* RECORDS FOR THIS TASK *
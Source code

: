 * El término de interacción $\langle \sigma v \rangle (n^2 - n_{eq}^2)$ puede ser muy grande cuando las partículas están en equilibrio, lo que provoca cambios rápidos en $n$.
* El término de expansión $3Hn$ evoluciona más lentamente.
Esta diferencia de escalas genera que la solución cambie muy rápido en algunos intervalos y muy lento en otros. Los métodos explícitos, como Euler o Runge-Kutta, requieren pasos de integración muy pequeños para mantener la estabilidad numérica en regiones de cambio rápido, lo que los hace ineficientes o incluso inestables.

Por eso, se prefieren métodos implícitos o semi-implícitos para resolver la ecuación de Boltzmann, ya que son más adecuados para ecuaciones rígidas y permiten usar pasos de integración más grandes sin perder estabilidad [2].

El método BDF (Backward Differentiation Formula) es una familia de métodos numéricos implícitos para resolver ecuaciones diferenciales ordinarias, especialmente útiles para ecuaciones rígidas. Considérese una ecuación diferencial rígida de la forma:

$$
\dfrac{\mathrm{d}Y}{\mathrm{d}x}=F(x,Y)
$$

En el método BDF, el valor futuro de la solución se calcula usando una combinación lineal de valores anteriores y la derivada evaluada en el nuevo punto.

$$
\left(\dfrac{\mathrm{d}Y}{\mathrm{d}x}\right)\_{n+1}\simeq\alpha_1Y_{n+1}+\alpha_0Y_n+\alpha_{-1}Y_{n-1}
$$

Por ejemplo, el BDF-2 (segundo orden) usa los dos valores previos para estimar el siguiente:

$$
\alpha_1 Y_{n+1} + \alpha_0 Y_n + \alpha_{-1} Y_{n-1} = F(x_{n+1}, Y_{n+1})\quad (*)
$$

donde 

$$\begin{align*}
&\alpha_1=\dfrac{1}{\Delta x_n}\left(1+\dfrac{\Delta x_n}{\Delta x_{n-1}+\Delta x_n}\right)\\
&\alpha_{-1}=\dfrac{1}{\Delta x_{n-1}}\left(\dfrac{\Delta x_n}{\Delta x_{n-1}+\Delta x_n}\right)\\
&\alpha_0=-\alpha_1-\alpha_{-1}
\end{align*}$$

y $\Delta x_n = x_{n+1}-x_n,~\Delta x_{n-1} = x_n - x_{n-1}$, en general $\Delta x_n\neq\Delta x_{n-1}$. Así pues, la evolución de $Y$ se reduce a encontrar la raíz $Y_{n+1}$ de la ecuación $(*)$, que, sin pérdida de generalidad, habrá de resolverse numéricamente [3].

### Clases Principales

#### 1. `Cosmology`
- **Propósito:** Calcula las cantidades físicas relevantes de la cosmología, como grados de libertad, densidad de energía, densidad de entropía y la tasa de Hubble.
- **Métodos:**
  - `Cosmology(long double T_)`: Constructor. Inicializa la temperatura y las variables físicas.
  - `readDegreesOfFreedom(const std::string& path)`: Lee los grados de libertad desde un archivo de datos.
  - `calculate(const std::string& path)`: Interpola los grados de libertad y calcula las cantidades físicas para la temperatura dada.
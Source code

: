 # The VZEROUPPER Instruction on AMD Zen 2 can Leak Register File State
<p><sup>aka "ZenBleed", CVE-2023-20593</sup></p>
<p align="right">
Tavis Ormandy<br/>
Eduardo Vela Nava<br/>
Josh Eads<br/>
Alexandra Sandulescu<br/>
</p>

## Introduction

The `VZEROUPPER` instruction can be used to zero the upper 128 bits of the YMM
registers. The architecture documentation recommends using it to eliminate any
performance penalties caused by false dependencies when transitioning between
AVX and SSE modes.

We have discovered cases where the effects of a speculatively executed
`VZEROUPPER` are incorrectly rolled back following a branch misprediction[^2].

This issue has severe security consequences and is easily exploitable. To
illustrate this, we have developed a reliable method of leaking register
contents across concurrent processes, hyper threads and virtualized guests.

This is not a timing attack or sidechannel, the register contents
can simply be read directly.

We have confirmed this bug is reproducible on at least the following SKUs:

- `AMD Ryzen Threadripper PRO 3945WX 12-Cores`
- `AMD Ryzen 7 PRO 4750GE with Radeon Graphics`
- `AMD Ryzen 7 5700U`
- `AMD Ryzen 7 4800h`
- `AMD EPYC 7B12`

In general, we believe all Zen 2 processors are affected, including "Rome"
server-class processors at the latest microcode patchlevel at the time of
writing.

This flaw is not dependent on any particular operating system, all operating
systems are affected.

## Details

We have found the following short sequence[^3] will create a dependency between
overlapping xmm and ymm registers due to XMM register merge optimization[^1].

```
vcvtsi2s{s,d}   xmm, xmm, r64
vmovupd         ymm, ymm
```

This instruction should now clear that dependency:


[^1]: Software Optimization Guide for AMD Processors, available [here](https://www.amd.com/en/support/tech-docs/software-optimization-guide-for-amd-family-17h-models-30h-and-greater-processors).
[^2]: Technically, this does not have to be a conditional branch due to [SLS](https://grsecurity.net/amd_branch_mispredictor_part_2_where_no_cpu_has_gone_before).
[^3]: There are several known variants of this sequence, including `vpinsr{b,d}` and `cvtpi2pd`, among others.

* TASK STATEMENT *
In the listing above, find each line containing "contents" and copy it.

* SOLUTION *
contents across concurrent processes, hyper threads and virtualized guests.
This is not a timing attack or sidechannel, the register contents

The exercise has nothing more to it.